Priests are often asked about the selection of the date of Easter, but this year someone went a step further and asked why the date of Easter follows the lunar calendar rather than the solar calendar. This is a very good question indeed and a fairly complicated one, though a simple answer might be that the Church has always followed the Lunar calendar for the date of Easter.
In the first few centuries of the Church Easter was celebrated the day after the first full moon after the Spring Equinox, the fourteenth day of the month of Nisan, which is close to the celebration of Passover, following the lunar calendar of Judaism. Naturally, the fourteenth day of Nisan usually fell on a weekday.
Saint Augustine once remarked about the symbolism of celebrating the holy night of Easter during the full moon because it was the night when light was never banished.
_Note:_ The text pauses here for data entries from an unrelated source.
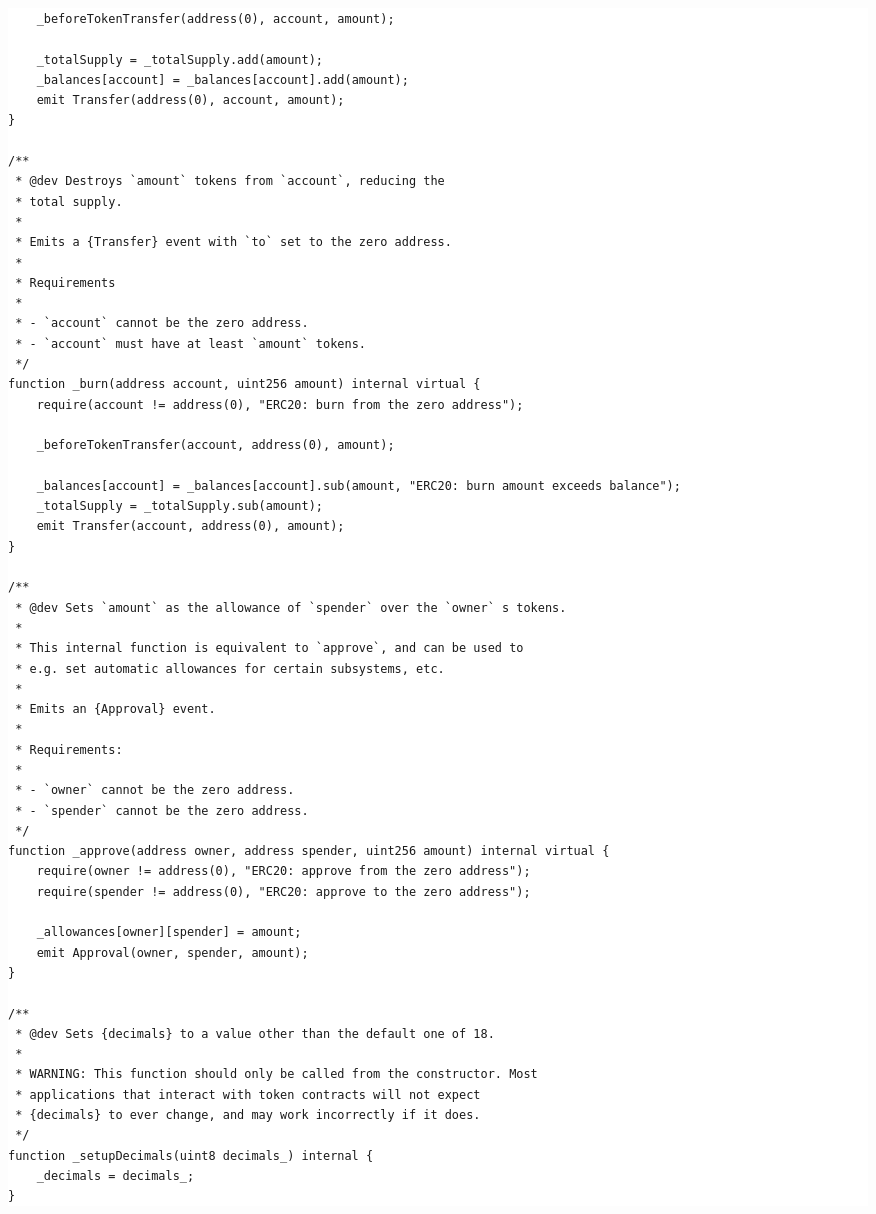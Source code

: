         _beforeTokenTransfer(address(0), account, amount);

        _totalSupply = _totalSupply.add(amount);
        _balances[account] = _balances[account].add(amount);
        emit Transfer(address(0), account, amount);
    }

    /**
     * @dev Destroys `amount` tokens from `account`, reducing the
     * total supply.
     *
     * Emits a {Transfer} event with `to` set to the zero address.
     *
     * Requirements
     *
     * - `account` cannot be the zero address.
     * - `account` must have at least `amount` tokens.
     */
    function _burn(address account, uint256 amount) internal virtual {
        require(account != address(0), "ERC20: burn from the zero address");

        _beforeTokenTransfer(account, address(0), amount);

        _balances[account] = _balances[account].sub(amount, "ERC20: burn amount exceeds balance");
        _totalSupply = _totalSupply.sub(amount);
        emit Transfer(account, address(0), amount);
    }

    /**
     * @dev Sets `amount` as the allowance of `spender` over the `owner` s tokens.
     *
     * This internal function is equivalent to `approve`, and can be used to
     * e.g. set automatic allowances for certain subsystems, etc.
     *
     * Emits an {Approval} event.
     *
     * Requirements:
     *
     * - `owner` cannot be the zero address.
     * - `spender` cannot be the zero address.
     */
    function _approve(address owner, address spender, uint256 amount) internal virtual {
        require(owner != address(0), "ERC20: approve from the zero address");
        require(spender != address(0), "ERC20: approve to the zero address");

        _allowances[owner][spender] = amount;
        emit Approval(owner, spender, amount);
    }

    /**
     * @dev Sets {decimals} to a value other than the default one of 18.
     *
     * WARNING: This function should only be called from the constructor. Most
     * applications that interact with token contracts will not expect
     * {decimals} to ever change, and may work incorrectly if it does.
     */
    function _setupDecimals(uint8 decimals_) internal {
        _decimals = decimals_;
    }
This particularity of Easter falling most often on a weekday began to bother some who, having read their Scripture through and through, knew that the tomb in which Jesus was laid was found empty “on the first day of the week” (Matthew 28:1; Mark 16:2; Luke 24:1; John 20:1). The first day of the week is, of course, the day we know now as Sunday.
With this in mind, some Christians began to suggest – and even to argue vigorously – that Easter should always be celebrated on a Sunday.
A controversy of no small importance arose within the Church between the Quartodecimans (from the Latin for “fourteenth”) and those who opted for the Sunday celebration, which was addressed in 325 by the Council of Nicaea because various local Churches were celebrating Easter at varying times.
The Council Fathers decreed that the date of Easter would henceforth be on the Sunday after the Paschal Full Moon (which is, in effect, the first full moon following the Spring Equinox).
Even so, as one might expect, this decision of the Council still did not quite settle the debate and Easter continued to be celebrated on the fourteenth day of Nisan in Britain and Ireland until the year 664.
If you would like to read more on this issue, you might have a look at this very thorough discussion of the issue. The Catholic Encyclopedia of 1909 also has a thorough and helpful article by Herbert Thurston, S.J. on the so-called “Easter controversy.” (Thurston’s mind is deeply thorough, precise and orderly. I’ve read a number of his books and highly recommend him. If you happen to have one of his books lying around and no longer want, I’d love to offer a home on my shelves for it.)